Piles of rotting seaweed finally clear off South Florida’s beaches, a month earlier than usual

Put your feet in the sand, South Florida. That smelly, unsightly seaweed that’s been rotting on our beaches for the past several months is gone for the year — a month earlier than usual.

The brownish-yellow Sargassum seaweed has been a fixture on South Florida beaches, and was especially bad in 2019, 2018 and 2015.

“We’re done this year,” said Dr. Chuamin Hu, a University of South Florida professor who is an expert on the invasive seaweed.

The Sargassum travels in the Sargasso Sea, a region of the Atlantic Ocean and gets transported by currents that form a large loop around the ocean.

The Sargassum seaweed lives its entire existence on the water’s surface, never attaching to rocks or the ocean’s bottom.

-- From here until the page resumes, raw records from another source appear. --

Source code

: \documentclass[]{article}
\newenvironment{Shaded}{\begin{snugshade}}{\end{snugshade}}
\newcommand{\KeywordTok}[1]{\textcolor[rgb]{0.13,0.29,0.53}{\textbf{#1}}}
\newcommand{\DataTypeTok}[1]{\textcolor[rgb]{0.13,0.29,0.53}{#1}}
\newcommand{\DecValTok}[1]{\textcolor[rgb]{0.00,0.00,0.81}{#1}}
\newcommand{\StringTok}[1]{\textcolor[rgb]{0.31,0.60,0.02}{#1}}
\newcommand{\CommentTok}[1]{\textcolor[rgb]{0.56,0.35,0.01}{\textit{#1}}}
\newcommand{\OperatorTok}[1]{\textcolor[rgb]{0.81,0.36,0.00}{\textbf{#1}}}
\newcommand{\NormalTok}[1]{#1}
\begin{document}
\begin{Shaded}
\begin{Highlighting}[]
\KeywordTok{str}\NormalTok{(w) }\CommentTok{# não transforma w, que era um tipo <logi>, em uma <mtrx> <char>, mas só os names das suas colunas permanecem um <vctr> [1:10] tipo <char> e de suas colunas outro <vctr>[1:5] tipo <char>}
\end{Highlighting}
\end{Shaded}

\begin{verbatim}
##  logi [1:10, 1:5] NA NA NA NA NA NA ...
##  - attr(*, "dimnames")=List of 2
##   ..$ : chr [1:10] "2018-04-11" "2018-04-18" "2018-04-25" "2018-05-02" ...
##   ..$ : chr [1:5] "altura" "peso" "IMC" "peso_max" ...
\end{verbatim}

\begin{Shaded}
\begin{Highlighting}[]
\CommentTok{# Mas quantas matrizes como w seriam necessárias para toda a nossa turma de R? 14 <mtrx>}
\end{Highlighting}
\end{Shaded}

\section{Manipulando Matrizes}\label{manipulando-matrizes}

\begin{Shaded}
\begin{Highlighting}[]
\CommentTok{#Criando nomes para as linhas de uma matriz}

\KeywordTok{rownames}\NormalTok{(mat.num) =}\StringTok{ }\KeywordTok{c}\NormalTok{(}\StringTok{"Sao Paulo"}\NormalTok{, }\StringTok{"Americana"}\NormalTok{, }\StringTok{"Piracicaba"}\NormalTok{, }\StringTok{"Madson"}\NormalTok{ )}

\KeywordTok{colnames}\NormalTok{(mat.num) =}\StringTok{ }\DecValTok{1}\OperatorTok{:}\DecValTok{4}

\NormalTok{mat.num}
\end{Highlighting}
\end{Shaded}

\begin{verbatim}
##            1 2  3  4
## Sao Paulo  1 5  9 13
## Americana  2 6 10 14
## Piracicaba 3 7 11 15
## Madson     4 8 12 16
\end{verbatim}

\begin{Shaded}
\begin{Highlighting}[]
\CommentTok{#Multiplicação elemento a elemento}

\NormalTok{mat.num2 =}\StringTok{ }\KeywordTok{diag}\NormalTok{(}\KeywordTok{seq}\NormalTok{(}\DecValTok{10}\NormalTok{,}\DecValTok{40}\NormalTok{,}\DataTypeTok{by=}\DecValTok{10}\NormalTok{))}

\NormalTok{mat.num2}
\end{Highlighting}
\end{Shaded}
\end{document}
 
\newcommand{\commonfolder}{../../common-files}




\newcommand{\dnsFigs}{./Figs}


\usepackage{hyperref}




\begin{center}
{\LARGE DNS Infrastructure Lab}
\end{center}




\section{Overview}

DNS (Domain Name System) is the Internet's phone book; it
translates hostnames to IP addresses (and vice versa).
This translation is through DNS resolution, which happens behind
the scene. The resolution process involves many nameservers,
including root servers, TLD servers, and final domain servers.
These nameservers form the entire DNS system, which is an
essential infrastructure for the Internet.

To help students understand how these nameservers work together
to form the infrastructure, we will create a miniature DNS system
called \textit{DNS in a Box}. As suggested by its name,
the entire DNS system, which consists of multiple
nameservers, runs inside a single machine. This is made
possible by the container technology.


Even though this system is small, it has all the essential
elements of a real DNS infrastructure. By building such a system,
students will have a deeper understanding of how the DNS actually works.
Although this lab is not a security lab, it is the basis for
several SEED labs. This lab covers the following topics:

It’s useful in the ocean as a home to marine life, including certain breeds of turtles, eels, fish and birds.

But as it makes its way toward shore it gets harmful. If it rots and sinks to the bottom it can smother coral or sea grass. It can also smother sea turtle hatchlings trying to make their way from shore to the water. However, that threat is over for 2020 and when it returns — and how much of it — is somewhat of a mystery.

“If anything bad happens, that would not happen until at least next March or April, at least,” Hu said.

Scientists and researchers still don’t know for certain what makes it bloom. And that’s just one of the mysteries surrounding this unwelcome visitor.

“Why all of a sudden this year the amount decreased in August?” Hu asked. “We don’t know.”

Nitrogen — partly from fertilizer carried in runoff from land — is a leading suspect as a cause for the recent, large blooms, said Dr. Brian LaPointe, a FAU professor who studies marine system eco-health.

“What we’re seeing is that the nitrogen content has gone up in the Sargassum,” said LaPointe, who has studied Sargassum since the 1980s, “and we believe that is probably the primary reason we’re seeing these massive blooms, more biomass than we’ve ever seen before.”

LaPointe will make a presentation to the Florida Chamber of Commerce later this month and will highlight the increased nitrogen content in the water, saying the fertilizer in runoff contributes to Sargassum’s growth. A bloom can double its mass in 10 days when fed by excessive nitrogen, LaPointe said.

The Sargassum seaweed, a macroalgae that features air-filled “grapes” that keep it afloat, has been a local issue since 2011, with the noted exception of 2013.

“It’s almost every year and that’s why we call this a new normal,” Hu said. “Previously there was almost nothing.”

And why was 2013 an exception?

“We actually don’t know,” Hu said.

People are learning to creatively live with the nuisance. In Mexico, one inventive man used the Sargassum seaweed to make bricks and eventually a house. Others have used it as a main ingredient to make shoes.

What’s important to South Floridians right now, however, is clear beaches. The Sargassum is done for 2020.

“We may still get a little bit of it,” LaPointe said, “but I think the big inundations we’ve seen this summer definitely should be ramping down now.”